Exercise directions - Filter the listing so that only lines with the word "valid" remain.

Working data -
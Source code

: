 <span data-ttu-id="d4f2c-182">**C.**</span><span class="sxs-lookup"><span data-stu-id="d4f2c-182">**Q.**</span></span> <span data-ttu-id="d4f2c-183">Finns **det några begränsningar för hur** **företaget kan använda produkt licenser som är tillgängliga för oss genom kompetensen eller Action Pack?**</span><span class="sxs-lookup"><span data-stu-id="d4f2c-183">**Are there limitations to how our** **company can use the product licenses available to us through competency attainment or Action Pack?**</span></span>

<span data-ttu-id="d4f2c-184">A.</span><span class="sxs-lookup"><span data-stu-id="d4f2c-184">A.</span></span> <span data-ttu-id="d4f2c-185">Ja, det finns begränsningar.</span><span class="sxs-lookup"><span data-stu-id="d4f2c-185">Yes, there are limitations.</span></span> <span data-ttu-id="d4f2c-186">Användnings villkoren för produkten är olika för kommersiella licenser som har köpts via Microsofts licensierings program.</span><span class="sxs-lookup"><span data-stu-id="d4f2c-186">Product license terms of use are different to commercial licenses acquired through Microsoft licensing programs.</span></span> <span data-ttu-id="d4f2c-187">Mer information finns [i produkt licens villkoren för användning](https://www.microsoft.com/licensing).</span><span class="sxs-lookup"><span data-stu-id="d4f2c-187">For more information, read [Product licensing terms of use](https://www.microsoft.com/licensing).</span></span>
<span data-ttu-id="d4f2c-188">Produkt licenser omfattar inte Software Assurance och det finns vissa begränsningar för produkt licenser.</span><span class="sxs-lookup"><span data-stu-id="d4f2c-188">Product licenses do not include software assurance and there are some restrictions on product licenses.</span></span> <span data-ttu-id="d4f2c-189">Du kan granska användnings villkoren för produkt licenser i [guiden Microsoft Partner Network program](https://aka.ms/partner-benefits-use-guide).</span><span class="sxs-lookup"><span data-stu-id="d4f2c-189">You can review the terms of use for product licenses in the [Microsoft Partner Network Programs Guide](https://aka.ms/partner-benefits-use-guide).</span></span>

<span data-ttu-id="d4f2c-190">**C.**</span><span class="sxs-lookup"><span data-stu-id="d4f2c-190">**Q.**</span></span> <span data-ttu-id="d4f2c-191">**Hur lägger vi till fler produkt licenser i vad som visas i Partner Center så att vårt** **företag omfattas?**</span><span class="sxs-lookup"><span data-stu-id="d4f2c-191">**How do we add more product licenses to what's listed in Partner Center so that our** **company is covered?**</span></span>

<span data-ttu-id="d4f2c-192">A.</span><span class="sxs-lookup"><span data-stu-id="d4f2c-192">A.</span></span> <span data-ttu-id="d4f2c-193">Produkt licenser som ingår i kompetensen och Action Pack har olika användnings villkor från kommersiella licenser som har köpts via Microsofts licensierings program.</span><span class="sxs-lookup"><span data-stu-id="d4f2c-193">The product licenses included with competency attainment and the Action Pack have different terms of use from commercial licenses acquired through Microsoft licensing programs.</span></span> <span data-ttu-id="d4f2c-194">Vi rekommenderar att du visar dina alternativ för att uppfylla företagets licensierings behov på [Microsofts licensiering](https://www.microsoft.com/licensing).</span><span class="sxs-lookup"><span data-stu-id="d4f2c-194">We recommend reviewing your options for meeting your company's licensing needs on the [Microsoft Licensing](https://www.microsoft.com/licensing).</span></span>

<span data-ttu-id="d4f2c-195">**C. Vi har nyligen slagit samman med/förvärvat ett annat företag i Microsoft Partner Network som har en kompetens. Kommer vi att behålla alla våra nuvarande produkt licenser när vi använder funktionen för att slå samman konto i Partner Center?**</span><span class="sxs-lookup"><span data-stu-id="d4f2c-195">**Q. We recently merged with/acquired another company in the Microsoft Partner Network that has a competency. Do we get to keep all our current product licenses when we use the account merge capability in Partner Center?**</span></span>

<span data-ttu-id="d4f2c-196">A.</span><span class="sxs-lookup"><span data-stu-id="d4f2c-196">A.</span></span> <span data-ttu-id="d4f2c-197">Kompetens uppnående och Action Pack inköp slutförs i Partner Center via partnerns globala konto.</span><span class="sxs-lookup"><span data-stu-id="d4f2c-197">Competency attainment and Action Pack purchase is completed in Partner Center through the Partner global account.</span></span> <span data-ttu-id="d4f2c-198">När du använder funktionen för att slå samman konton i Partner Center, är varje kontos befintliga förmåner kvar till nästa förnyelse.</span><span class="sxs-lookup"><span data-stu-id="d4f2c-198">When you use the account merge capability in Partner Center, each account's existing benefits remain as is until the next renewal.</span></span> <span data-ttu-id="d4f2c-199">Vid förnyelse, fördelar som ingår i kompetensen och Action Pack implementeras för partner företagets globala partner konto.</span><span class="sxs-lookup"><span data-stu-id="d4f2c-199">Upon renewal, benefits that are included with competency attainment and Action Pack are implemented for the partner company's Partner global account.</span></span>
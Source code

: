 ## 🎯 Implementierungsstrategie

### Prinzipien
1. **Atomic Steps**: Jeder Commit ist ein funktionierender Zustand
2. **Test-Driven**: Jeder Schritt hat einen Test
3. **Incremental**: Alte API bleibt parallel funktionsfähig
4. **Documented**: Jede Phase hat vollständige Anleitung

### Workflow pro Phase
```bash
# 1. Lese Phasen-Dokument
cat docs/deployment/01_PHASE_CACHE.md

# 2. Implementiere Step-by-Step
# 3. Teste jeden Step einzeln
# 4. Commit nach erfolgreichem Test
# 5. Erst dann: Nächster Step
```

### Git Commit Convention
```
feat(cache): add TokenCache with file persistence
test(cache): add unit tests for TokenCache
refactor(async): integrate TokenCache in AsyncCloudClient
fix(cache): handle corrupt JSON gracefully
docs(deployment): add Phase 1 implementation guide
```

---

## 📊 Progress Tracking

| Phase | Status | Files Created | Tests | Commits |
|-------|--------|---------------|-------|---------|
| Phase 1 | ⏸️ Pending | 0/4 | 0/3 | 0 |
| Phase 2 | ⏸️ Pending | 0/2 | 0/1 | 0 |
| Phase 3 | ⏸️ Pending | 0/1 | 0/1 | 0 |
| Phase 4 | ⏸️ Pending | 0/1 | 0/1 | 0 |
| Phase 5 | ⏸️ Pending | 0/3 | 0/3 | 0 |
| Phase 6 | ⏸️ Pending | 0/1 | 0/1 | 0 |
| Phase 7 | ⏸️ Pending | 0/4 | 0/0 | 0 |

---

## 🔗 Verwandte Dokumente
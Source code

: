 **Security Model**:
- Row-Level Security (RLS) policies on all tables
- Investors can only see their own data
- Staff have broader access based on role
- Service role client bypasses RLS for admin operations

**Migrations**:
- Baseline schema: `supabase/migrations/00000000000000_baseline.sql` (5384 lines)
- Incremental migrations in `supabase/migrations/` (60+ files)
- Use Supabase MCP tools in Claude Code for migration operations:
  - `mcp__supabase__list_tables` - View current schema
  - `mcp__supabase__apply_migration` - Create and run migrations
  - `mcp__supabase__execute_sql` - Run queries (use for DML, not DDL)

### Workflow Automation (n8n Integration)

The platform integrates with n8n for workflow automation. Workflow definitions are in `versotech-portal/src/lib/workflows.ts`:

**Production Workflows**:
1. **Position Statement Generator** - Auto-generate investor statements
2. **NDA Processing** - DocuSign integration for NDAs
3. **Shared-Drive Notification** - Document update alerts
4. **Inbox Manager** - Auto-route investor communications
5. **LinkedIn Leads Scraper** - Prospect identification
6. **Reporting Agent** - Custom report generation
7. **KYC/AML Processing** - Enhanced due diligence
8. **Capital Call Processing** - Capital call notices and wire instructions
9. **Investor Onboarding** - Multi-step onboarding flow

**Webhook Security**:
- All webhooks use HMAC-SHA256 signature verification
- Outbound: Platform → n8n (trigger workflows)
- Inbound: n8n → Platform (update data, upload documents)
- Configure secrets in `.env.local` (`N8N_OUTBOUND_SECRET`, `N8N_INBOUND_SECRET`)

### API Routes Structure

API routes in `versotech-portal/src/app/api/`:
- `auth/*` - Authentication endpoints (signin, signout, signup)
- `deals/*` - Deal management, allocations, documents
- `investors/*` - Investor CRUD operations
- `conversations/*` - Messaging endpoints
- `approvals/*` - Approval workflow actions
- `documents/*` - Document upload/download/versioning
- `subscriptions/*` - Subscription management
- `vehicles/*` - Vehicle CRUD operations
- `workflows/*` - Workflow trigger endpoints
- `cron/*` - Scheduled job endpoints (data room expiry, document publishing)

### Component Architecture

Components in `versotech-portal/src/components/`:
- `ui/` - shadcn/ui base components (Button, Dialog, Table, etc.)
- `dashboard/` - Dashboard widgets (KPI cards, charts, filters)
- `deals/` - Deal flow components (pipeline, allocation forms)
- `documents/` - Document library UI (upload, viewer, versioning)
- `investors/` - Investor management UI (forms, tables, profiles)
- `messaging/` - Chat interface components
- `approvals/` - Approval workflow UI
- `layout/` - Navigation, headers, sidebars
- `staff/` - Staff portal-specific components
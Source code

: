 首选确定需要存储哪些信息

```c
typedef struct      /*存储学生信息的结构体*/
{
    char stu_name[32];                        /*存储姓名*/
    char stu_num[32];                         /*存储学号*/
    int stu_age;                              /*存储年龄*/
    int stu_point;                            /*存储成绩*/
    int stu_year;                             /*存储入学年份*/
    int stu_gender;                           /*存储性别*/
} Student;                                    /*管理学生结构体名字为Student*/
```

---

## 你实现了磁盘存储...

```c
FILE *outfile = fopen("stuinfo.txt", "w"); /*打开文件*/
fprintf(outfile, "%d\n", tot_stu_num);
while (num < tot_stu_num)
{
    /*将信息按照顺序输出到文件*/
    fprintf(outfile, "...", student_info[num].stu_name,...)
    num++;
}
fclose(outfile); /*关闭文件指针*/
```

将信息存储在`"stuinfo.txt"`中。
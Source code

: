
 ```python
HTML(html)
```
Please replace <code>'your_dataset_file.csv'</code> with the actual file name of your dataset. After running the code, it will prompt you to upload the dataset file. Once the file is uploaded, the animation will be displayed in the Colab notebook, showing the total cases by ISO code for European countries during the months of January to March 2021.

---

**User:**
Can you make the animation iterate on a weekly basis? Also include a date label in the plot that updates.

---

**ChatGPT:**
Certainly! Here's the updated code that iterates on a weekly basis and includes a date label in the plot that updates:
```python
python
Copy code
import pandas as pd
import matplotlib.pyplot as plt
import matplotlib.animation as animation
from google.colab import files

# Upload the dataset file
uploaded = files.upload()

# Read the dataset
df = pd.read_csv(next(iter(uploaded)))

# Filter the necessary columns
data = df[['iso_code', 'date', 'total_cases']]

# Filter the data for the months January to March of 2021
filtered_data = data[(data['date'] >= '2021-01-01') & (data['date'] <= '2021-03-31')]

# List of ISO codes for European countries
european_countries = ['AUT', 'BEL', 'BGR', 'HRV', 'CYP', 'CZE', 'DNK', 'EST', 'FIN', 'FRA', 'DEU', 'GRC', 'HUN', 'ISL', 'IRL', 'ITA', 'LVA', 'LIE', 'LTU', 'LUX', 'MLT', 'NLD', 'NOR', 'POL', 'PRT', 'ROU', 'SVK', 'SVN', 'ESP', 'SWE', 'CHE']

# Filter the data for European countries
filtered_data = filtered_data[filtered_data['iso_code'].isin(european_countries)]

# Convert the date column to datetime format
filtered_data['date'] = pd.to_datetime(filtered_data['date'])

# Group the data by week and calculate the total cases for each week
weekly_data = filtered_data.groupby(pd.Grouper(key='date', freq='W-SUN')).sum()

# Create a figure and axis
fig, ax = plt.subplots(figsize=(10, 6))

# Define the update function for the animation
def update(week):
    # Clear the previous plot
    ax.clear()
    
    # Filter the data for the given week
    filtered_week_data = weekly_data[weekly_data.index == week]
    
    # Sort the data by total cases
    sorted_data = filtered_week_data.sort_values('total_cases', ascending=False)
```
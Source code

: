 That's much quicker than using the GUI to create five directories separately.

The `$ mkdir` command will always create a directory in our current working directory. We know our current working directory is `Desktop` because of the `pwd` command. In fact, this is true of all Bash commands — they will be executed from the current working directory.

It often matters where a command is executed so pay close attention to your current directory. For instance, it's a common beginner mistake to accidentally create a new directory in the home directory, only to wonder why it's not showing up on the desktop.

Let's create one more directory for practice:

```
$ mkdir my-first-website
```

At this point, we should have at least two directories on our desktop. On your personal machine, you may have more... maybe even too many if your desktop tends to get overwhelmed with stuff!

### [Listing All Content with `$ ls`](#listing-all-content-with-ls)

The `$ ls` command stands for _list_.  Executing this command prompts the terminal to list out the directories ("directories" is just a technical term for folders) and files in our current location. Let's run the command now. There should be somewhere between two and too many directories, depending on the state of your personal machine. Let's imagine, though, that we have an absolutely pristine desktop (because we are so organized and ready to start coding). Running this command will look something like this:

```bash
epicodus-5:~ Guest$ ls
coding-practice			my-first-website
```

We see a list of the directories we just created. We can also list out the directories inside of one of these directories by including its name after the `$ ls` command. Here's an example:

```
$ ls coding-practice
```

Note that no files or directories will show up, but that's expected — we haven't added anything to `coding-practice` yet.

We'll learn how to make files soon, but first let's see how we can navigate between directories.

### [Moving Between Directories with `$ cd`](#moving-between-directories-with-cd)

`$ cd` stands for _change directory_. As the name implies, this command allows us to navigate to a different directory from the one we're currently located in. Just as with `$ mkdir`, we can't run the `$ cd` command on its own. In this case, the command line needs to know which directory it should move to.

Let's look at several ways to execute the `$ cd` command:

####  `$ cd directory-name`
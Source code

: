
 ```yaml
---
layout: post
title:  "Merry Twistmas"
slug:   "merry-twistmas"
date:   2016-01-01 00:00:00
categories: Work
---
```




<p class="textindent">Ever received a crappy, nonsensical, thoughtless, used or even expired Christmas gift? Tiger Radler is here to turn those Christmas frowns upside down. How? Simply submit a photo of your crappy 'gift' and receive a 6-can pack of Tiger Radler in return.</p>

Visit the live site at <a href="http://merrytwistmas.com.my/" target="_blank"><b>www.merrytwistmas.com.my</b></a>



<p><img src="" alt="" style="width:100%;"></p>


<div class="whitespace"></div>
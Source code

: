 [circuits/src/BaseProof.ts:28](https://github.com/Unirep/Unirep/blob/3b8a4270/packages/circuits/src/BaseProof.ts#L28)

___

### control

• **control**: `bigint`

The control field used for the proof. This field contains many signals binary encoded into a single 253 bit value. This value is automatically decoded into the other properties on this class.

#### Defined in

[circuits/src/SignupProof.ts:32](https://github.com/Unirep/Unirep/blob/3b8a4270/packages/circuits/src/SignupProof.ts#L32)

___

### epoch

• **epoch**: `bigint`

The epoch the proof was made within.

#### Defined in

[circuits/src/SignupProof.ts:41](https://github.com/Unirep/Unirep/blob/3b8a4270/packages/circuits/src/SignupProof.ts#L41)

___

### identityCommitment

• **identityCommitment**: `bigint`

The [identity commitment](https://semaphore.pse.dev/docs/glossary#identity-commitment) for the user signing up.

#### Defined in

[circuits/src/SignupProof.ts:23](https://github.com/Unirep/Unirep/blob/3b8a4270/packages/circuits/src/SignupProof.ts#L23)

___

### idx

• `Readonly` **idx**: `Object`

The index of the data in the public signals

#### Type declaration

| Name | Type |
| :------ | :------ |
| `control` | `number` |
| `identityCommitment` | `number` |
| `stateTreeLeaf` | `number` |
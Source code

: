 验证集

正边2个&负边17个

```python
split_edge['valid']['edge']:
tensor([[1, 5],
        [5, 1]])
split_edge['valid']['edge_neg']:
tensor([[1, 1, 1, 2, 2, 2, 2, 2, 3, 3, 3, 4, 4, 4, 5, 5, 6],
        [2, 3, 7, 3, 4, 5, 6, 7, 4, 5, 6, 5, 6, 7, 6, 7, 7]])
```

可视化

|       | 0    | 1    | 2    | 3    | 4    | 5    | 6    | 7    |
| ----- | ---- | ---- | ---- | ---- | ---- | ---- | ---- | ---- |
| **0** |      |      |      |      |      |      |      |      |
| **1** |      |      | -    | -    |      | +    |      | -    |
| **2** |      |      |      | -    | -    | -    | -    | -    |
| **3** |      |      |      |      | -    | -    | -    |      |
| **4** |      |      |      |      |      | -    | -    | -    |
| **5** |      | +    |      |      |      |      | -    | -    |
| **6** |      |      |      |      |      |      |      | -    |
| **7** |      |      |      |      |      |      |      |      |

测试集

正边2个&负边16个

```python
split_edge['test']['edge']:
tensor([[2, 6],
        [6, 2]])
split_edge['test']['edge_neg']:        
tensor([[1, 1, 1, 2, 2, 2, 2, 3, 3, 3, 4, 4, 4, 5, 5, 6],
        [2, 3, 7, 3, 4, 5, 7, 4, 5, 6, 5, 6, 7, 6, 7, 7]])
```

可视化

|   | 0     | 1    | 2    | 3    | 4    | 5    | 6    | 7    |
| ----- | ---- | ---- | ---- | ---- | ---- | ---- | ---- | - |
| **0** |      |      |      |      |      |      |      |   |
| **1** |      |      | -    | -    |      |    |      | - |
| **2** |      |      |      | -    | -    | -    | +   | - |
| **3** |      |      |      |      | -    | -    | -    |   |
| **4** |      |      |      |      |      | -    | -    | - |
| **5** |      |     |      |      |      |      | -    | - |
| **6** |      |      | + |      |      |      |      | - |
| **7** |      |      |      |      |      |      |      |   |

Output for this task -
split_edge['valid']['edge']:
split_edge['valid']['edge_neg']:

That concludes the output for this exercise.